- Make sure that buildings, valuables and people are safe and secure
- Use thinking and reasoning skills for dealing with emergencies
- You could progress to senior or chief security officer, then supervisor
Your role as a Security officer will vary depending on the industry you work in, and could include:
- Patrolling premises and securing doors, windows and other entrances
- Monitoring CCTV cameras
- Responding to alarms
- Checking staff and visitors in and out of buildings
- Guarding cash or other valuables in a security vehicle
- Operating scanning equipment and devices, for example at airports
- Searching luggage
- Guarding the boundaries of important facilities, like airports or power stations
You may work evenings and weekends and shift work is very common. You may work on your own or in a small team and some jobs involve driving. For work involving cash or valuables in transit, you'll spend much of your time in a security van. You'll need a reasonable level of physical fitness.
This role would be ideal for someone with the ability to write short reports and follow written instructions, the confidence to challenge people when necessary, the ability to use your initiative and make quick decisions, and the ability to work with technical equipment like CCTV.
There are no set requirements but a good standard of general education would be helpful.
Previous experience of working in the police or armed forces could also be useful.
To qualify for this, you must: be aged 18 or over, pass identity and criminal record checks, and complete relevant approved SIA training.
Employers will carry out checks on your personal and work history going back up to 10 years, and you'll need to let them know about any criminal convictions before you apply for a security licence.
You'll need a Security Industry Authority (SIA) licence for agency and contractor jobs. You do not need a Security Industry Authority (SIA) licence for in-house security jobs at your employer's premises.

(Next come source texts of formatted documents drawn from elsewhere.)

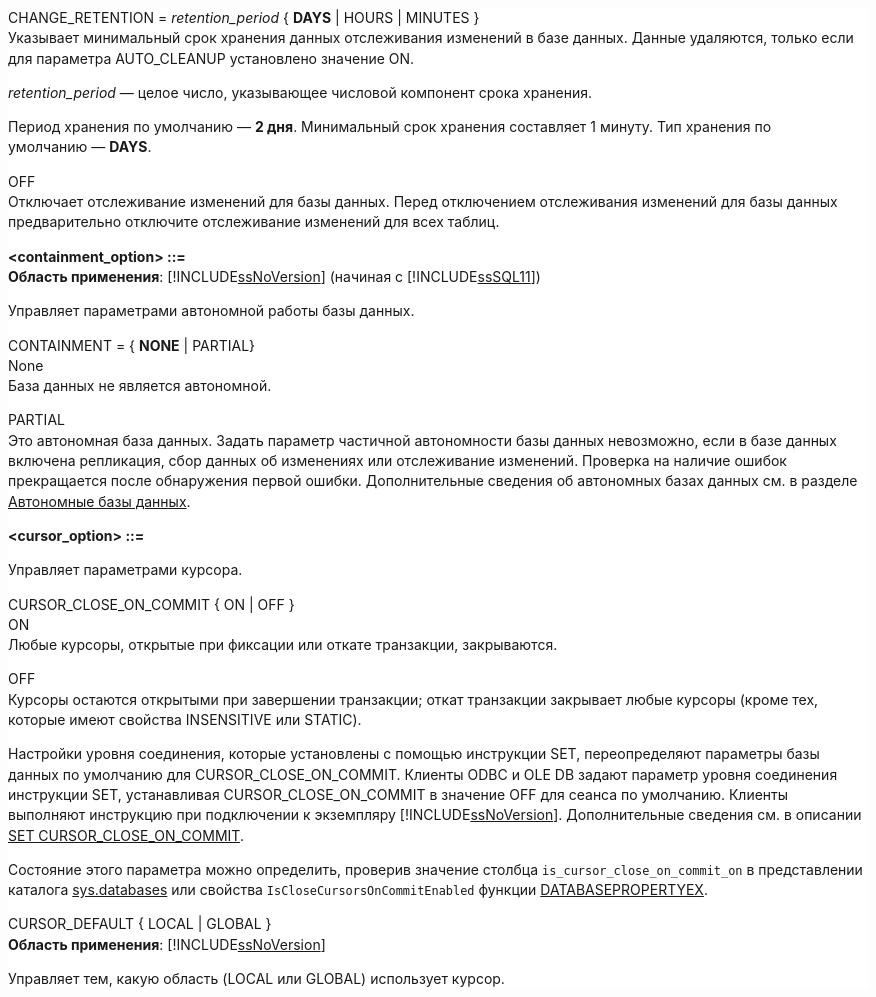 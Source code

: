 CHANGE_RETENTION = *retention_period* { **DAYS** | HOURS | MINUTES }     
Указывает минимальный срок хранения данных отслеживания изменений в базе данных. Данные удаляются, только если для параметра AUTO_CLEANUP установлено значение ON.

*retention_period* — целое число, указывающее числовой компонент срока хранения.

Период хранения по умолчанию — **2 дня**. Минимальный срок хранения составляет 1 минуту. Тип хранения по умолчанию — **DAYS**.

OFF     
Отключает отслеживание изменений для базы данных. Перед отключением отслеживания изменений для базы данных предварительно отключите отслеживание изменений для всех таблиц.

**\<containment_option> ::=**      
**Область применения**: [!INCLUDE[ssNoVersion](../../includes/ssnoversion-md.md)] (начиная с [!INCLUDE[ssSQL11](../../includes/sssql11-md.md)])

Управляет параметрами автономной работы базы данных.

CONTAINMENT = { **NONE** | PARTIAL}     
None     
База данных не является автономной.

PARTIAL     
Это автономная база данных. Задать параметр частичной автономности базы данных невозможно, если в базе данных включена репликация, сбор данных об изменениях или отслеживание изменений. Проверка на наличие ошибок прекращается после обнаружения первой ошибки. Дополнительные сведения об автономных базах данных см. в разделе [Автономные базы данных](../../relational-databases/databases/contained-databases.md).

**\<cursor_option> ::=**     

Управляет параметрами курсора.

CURSOR_CLOSE_ON_COMMIT { ON | OFF }     
ON     
Любые курсоры, открытые при фиксации или откате транзакции, закрываются.

OFF     
Курсоры остаются открытыми при завершении транзакции; откат транзакции закрывает любые курсоры (кроме тех, которые имеют свойства INSENSITIVE или STATIC).

Настройки уровня соединения, которые установлены с помощью инструкции SET, переопределяют параметры базы данных по умолчанию для CURSOR_CLOSE_ON_COMMIT. Клиенты ODBC и OLE DB задают параметр уровня соединения инструкции SET, устанавливая CURSOR_CLOSE_ON_COMMIT в значение OFF для сеанса по умолчанию. Клиенты выполняют инструкцию при подключении к экземпляру [!INCLUDE[ssNoVersion](../../includes/ssnoversion-md.md)]. Дополнительные сведения см. в описании [SET CURSOR_CLOSE_ON_COMMIT](../../t-sql/statements/set-cursor-close-on-commit-transact-sql.md).

Состояние этого параметра можно определить, проверив значение столбца `is_cursor_close_on_commit_on` в представлении каталога [sys.databases](../../relational-databases/system-catalog-views/sys-databases-transact-sql.md) или свойства `IsCloseCursorsOnCommitEnabled` функции [DATABASEPROPERTYEX](../../t-sql/functions/databasepropertyex-transact-sql.md).

CURSOR_DEFAULT { LOCAL | GLOBAL }     
**Область применения**: [!INCLUDE[ssNoVersion](../../includes/ssnoversion-md.md)]

Управляет тем, какую область (LOCAL или GLOBAL) использует курсор.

You can take a training course approved by the Security Industry Authority (SIA). Many of these courses are run by private security companies.
You may also be able to start by completing an intermediate apprenticeship in providing security services.
With experience, you could become a supervisor, then senior or chief security officer. With further qualifications you could go into security management or training, or set up your own security company.